Organic growth is just a pipedream for most brokers, but acquisition is a realistic aim for a handful of them
Brace yourselves: life is about to get very difficult for the UK general insurance market. That was the uncompromising message from the chief executives gathered at our Global Leaders Forum last week. Yes, there will be a double-dip recession, they said - and, no, general insurance will not escape. Business as usual is no longer an option - the end of the economic turmoil is nowhere in sight.

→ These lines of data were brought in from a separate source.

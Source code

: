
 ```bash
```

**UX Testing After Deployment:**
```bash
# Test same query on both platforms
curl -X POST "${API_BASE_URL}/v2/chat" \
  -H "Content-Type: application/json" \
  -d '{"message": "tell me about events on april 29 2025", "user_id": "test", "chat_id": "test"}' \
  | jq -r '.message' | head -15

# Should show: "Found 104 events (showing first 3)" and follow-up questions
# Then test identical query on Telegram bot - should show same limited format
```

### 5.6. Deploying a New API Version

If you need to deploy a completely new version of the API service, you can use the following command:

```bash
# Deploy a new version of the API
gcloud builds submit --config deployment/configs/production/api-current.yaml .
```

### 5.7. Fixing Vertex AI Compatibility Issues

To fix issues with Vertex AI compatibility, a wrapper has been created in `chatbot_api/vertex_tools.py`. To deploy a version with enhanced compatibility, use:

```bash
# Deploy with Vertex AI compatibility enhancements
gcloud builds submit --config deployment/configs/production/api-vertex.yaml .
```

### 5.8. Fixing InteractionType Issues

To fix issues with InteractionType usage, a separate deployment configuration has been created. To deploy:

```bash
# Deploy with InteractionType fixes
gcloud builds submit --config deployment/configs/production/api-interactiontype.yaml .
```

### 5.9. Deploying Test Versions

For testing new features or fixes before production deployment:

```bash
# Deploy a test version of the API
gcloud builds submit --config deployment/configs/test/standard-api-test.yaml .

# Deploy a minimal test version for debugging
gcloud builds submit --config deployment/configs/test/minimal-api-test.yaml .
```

So belt-tightening is the order of the day, as brokers including Bluefin know only too well. Chief executive Stuart Reid, interviewed this week, acknowledges that there will be “a lot of pain and heartache in the months ahead”. That means job losses - and Bluefin won’t be alone. Expect cutbacks at all the big brokers at the end of this year and early next, and don’t be surprised if the insurers get in on the action too. It will be all the more painful considering how tough recent years have been. Businesses have been struggling against since 2008, and there just isn’t that much fat to trim. Those with debt or plans to float over the next two years will be under particular pressure to cut costs.
But nil desperandum. As Marsh’s Martin South pointed out, there are still opportunities. Organic growth remains a pipedream for now, but acquisition is a realistic aim - for Marsh, for Bluefin, and for several other brokers. Let’s just hope they can all find someone to buy! Insurers could benefit from strategic acquisition, too, and the activity in Lloyd’s and the Bermuda market is likely to hit the UK regions soon. As Achilles’ investment in Brit shows, private equity firms are eying the carrier market, and further deals are set to follow.
As businesses prepare to weather this storm, individuals are doing likewise. Across all markets, the next generation of business leaders is cutting its teeth in a recession that is proving deeper and longer than anyone imagined. It may be hard to see it now, but in the longer term, that will be no bad thing.